▶ [Task description]:
Word for word, copy the data that follows and skip its pictures.

━━━━━ Supplied data ━━━━━

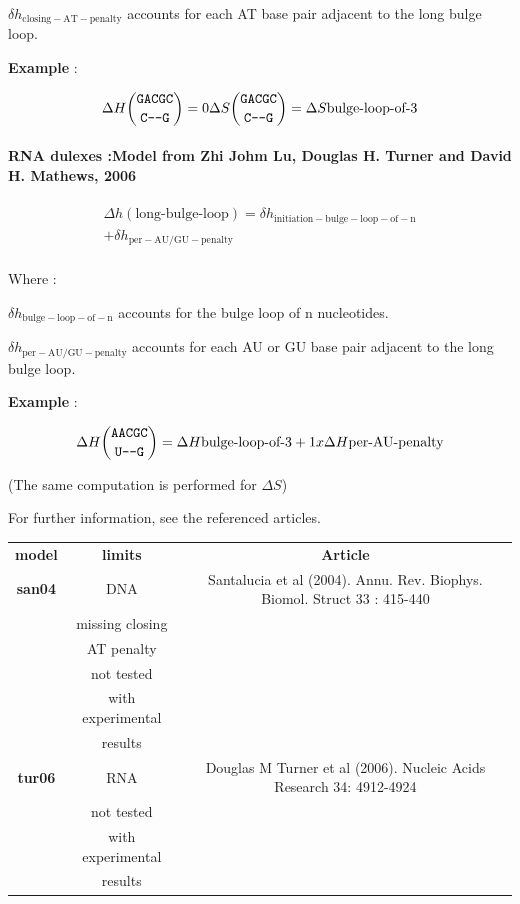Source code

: \documentclass{article}
\begin{document}
$\delta{}h_\mathrm{closing-AT-penalty}$ accounts for each AT base pair adjacent
to the long bulge loop.

\textbf{Example} :

\begin{multline*}
\Delta H {\mbox{\texttt{GACGC}} \choose \mbox{\texttt{C---G}}} =
0
\Delta S {\mbox{\texttt{GACGC}} \choose \mbox{\texttt{C---G}}} =
\Delta S {\mbox{bulge-loop-of-3}} \\
\end{multline*}

\paragraph{RNA dulexes :\textbf{Model from Zhi Johm Lu, Douglas H. Turner and David H. Mathews, 2006}} 

\begin{multline*}
\Delta h {(\mbox{long-bulge-loop})} =
\delta{}h_\mathrm{initiation-bulge-loop-of-n} \\ +
\delta{}h_\mathrm{per-AU/GU-penalty}\\
\end{multline*}


Where :

$\delta{}h_\mathrm{bulge-loop-of-n}$ accounts for the bulge loop of n nucleotides.

$\delta{}h_\mathrm{per-AU/GU-penalty}$ accounts for each AU or GU base pair adjacent
to the long bulge loop.


\textbf{Example} :

\begin{multline*}
\Delta H {\mbox{\texttt{AACGC}} \choose \mbox{\texttt{U---G}}} =
\Delta H {\mbox{bulge-loop-of-3}} +
1 x \Delta H {\mbox{per-AU-penalty}} \\
\end{multline*}

       (The same computation is performed for $\Delta S$) 

For further information, see the referenced articles.

\begin{table}[h]
\begin{tabular}[h]{| c | c | c |}
\textbf{model} & \textbf{limits} & \textbf{Article} \\
\textbf{san04} & DNA & Santalucia et al (2004). Annu. Rev. Biophys. Biomol. Struct 33 : 415-440\\
 & missing closing & \\
 & AT penalty & \\
 & not tested & \\
 & with experimental & \\
 & results & \\
\textbf{tur06} & RNA & Douglas M Turner et al (2006). Nucleic Acids Research 34: 4912-4924 \\
 & not tested & \\
 & with experimental & \\
 & results & \\
\end{tabular}
\end{table}
\end{document}
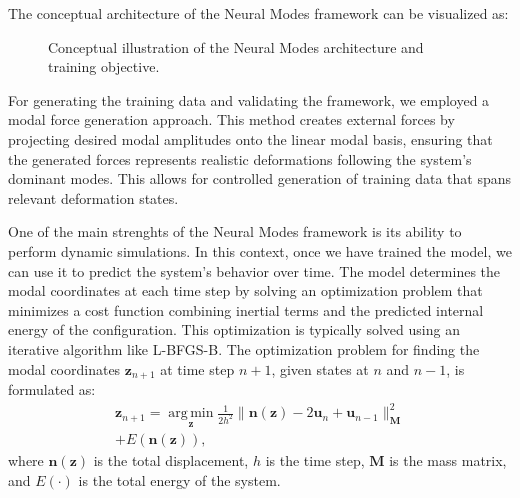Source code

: \documentclass[11pt,a4paper,twocolumn]{article}
\DeclareMathOperator*{\argmin}{arg\,min}
\begin{document}
The conceptual architecture of the Neural Modes framework can be visualized as:

\begin{figure}[H]
    \centering
    \caption{Conceptual illustration of the Neural Modes architecture and training objective.}
    \label{fig:neural_modes_arch_es}
\end{figure}

For generating the training data and validating the framework, we employed a modal force generation approach. This method creates external forces by projecting desired modal amplitudes onto the linear modal basis, ensuring that the generated forces represents realistic deformations following the system's dominant modes. This allows for controlled generation of training data that spans relevant deformation states.

One of the main strenghts of the Neural Modes framework is its ability to perform dynamic simulations. In this context, once we have trained the model, we can use it to predict the system's behavior over time. The model determines the modal coordinates at each time step by solving an optimization problem that minimizes a cost function combining inertial terms and the predicted internal energy of the configuration. This optimization is typically solved using an iterative algorithm like L-BFGS-B. The optimization problem for finding the modal coordinates $\bm{z}_{n+1}$ at time step $n+1$, given states at $n$ and $n-1$, is formulated as:
\begin{equation}
\begin{split}
        \bm{z}_{n+1} = \underset{\bm{z}}{\argmin} \frac{1}{2h^2} \|\bm{n}(\bm{z}) - 2\bm{u}_n + \bm{u}_{n-1}\|_{\bm{M}}^2 \\+ E(\bm{n}(\bm{z})),
\end{split}
    \label{eq:optimization_problem_es}
\end{equation}
where $\bm{n}(\bm{z})$ is the total displacement, $h$ is the time step, $\bm{M}$ is the mass matrix, and $E(\cdot)$ is the total energy of the system. 
\end{document}

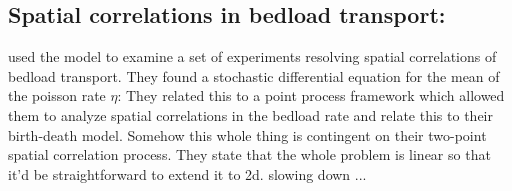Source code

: \subsection{Spatial correlations in bedload transport: } 

\citet{Heyman2014} used the \citet{Ancey2014} model to examine a set of experiments resolving spatial correlations of bedload transport. 
They found a stochastic differential equation for the mean of the poisson rate $\eta$: 
They related this to a point process framework which allowed them to analyze spatial correlations in the bedload rate and relate this to their birth-death model. 
Somehow this whole thing is contingent on their two-point spatial correlation process. 
They state that the whole problem is linear so that it'd be straightforward to extend it to 2d. 
slowing down ... 




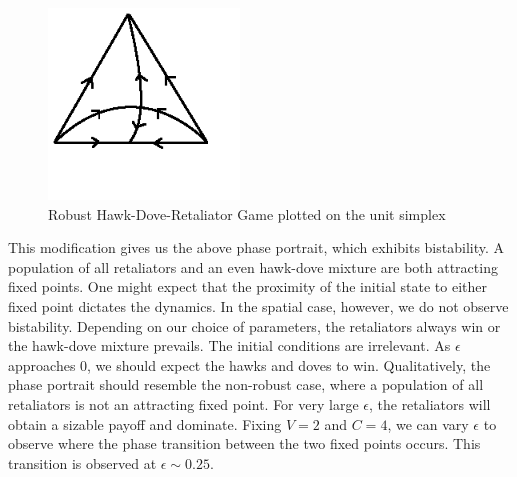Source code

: \documentclass[12pt]{amsart}
\begin{document}
\begin{figure}[h]
\caption{Robust Hawk-Dove-Retaliator Game plotted on the unit simplex}
\centering
\includegraphics[width = 2in]{Diagrams/HDR/phase}
\end{figure}

This modification gives us the above phase portrait, which exhibits bistability. A population of all retaliators and an even hawk-dove mixture are both attracting fixed points. One might expect that the proximity of the initial state to either fixed point dictates the dynamics. In the spatial case, however, we do not observe bistability. Depending on our choice of parameters, the retaliators always win or the hawk-dove mixture prevails. The initial conditions are irrelevant. As $\epsilon$ approaches 0, we should expect the hawks and doves to win. Qualitatively, the phase portrait should resemble the non-robust case, where a population of all retaliators is not an attracting fixed point. For very large $\epsilon$, the retaliators will obtain a sizable payoff and dominate. Fixing $V = 2$ and $C = 4$, we can vary $\epsilon$ to observe where the phase transition between the two fixed points occurs. This transition is observed at $\epsilon \sim 0.25$. 
\end{document}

━━━━━

▶ [Solved exercise]:
Source code

: \documentclass{article}
\begin{document}
$\delta{}h_\mathrm{closing-AT-penalty}$ accounts for each AT base pair adjacent
to the long bulge loop.

\textbf{Example} :

\begin{multline*}
\Delta H {\mbox{\texttt{GACGC}} \choose \mbox{\texttt{C---G}}} =
0
\Delta S {\mbox{\texttt{GACGC}} \choose \mbox{\texttt{C---G}}} =
\Delta S {\mbox{bulge-loop-of-3}} \\
\end{multline*}

\paragraph{RNA dulexes :\textbf{Model from Zhi Johm Lu, Douglas H. Turner and David H. Mathews, 2006}} 

\begin{multline*}
\Delta h {(\mbox{long-bulge-loop})} =
\delta{}h_\mathrm{initiation-bulge-loop-of-n} \\ +
\delta{}h_\mathrm{per-AU/GU-penalty}\\
\end{multline*}


Where :

$\delta{}h_\mathrm{bulge-loop-of-n}$ accounts for the bulge loop of n nucleotides.

$\delta{}h_\mathrm{per-AU/GU-penalty}$ accounts for each AU or GU base pair adjacent
to the long bulge loop.


\textbf{Example} :

\begin{multline*}
\Delta H {\mbox{\texttt{AACGC}} \choose \mbox{\texttt{U---G}}} =
\Delta H {\mbox{bulge-loop-of-3}} +
1 x \Delta H {\mbox{per-AU-penalty}} \\
\end{multline*}

       (The same computation is performed for $\Delta S$) 

For further information, see the referenced articles.

\begin{table}[h]
\begin{tabular}[h]{| c | c | c |}
\textbf{model} & \textbf{limits} & \textbf{Article} \\
\textbf{san04} & DNA & Santalucia et al (2004). Annu. Rev. Biophys. Biomol. Struct 33 : 415-440\\
 & missing closing & \\
 & AT penalty & \\
 & not tested & \\
 & with experimental & \\
 & results & \\
\textbf{tur06} & RNA & Douglas M Turner et al (2006). Nucleic Acids Research 34: 4912-4924 \\
 & not tested & \\
 & with experimental & \\
 & results & \\
\end{tabular}
\end{table}
\end{document}
Source code

: \documentclass[11pt,a4paper,twocolumn]{article}
\DeclareMathOperator*{\argmin}{arg\,min}
\begin{document}
The conceptual architecture of the Neural Modes framework can be visualized as:

\begin{figure}[H]
    \centering
    \caption{Conceptual illustration of the Neural Modes architecture and training objective.}
    \label{fig:neural_modes_arch_es}
\end{figure}

For generating the training data and validating the framework, we employed a modal force generation approach. This method creates external forces by projecting desired modal amplitudes onto the linear modal basis, ensuring that the generated forces represents realistic deformations following the system's dominant modes. This allows for controlled generation of training data that spans relevant deformation states.

One of the main strenghts of the Neural Modes framework is its ability to perform dynamic simulations. In this context, once we have trained the model, we can use it to predict the system's behavior over time. The model determines the modal coordinates at each time step by solving an optimization problem that minimizes a cost function combining inertial terms and the predicted internal energy of the configuration. This optimization is typically solved using an iterative algorithm like L-BFGS-B. The optimization problem for finding the modal coordinates $\bm{z}_{n+1}$ at time step $n+1$, given states at $n$ and $n-1$, is formulated as:
\begin{equation}
\begin{split}
        \bm{z}_{n+1} = \underset{\bm{z}}{\argmin} \frac{1}{2h^2} \|\bm{n}(\bm{z}) - 2\bm{u}_n + \bm{u}_{n-1}\|_{\bm{M}}^2 \\+ E(\bm{n}(\bm{z})),
\end{split}
    \label{eq:optimization_problem_es}
\end{equation}
where $\bm{n}(\bm{z})$ is the total displacement, $h$ is the time step, $\bm{M}$ is the mass matrix, and $E(\cdot)$ is the total energy of the system. 
\end{document}

Source code

: \subsection{Spatial correlations in bedload transport: } 

\citet{Heyman2014} used the \citet{Ancey2014} model to examine a set of experiments resolving spatial correlations of bedload transport. 
They found a stochastic differential equation for the mean of the poisson rate $\eta$: 
They related this to a point process framework which allowed them to analyze spatial correlations in the bedload rate and relate this to their birth-death model. 
Somehow this whole thing is contingent on their two-point spatial correlation process. 
They state that the whole problem is linear so that it'd be straightforward to extend it to 2d. 
slowing down ... 




Source code

: \documentclass[12pt]{amsart}
\begin{document}
\begin{figure}[h]
\caption{Robust Hawk-Dove-Retaliator Game plotted on the unit simplex}
\centering
\includegraphics[width = 2in]{Diagrams/HDR/phase}
\end{figure}

This modification gives us the above phase portrait, which exhibits bistability. A population of all retaliators and an even hawk-dove mixture are both attracting fixed points. One might expect that the proximity of the initial state to either fixed point dictates the dynamics. In the spatial case, however, we do not observe bistability. Depending on our choice of parameters, the retaliators always win or the hawk-dove mixture prevails. The initial conditions are irrelevant. As $\epsilon$ approaches 0, we should expect the hawks and doves to win. Qualitatively, the phase portrait should resemble the non-robust case, where a population of all retaliators is not an attracting fixed point. For very large $\epsilon$, the retaliators will obtain a sizable payoff and dominate. Fixing $V = 2$ and $C = 4$, we can vary $\epsilon$ to observe where the phase transition between the two fixed points occurs. This transition is observed at $\epsilon \sim 0.25$. 
\end{document}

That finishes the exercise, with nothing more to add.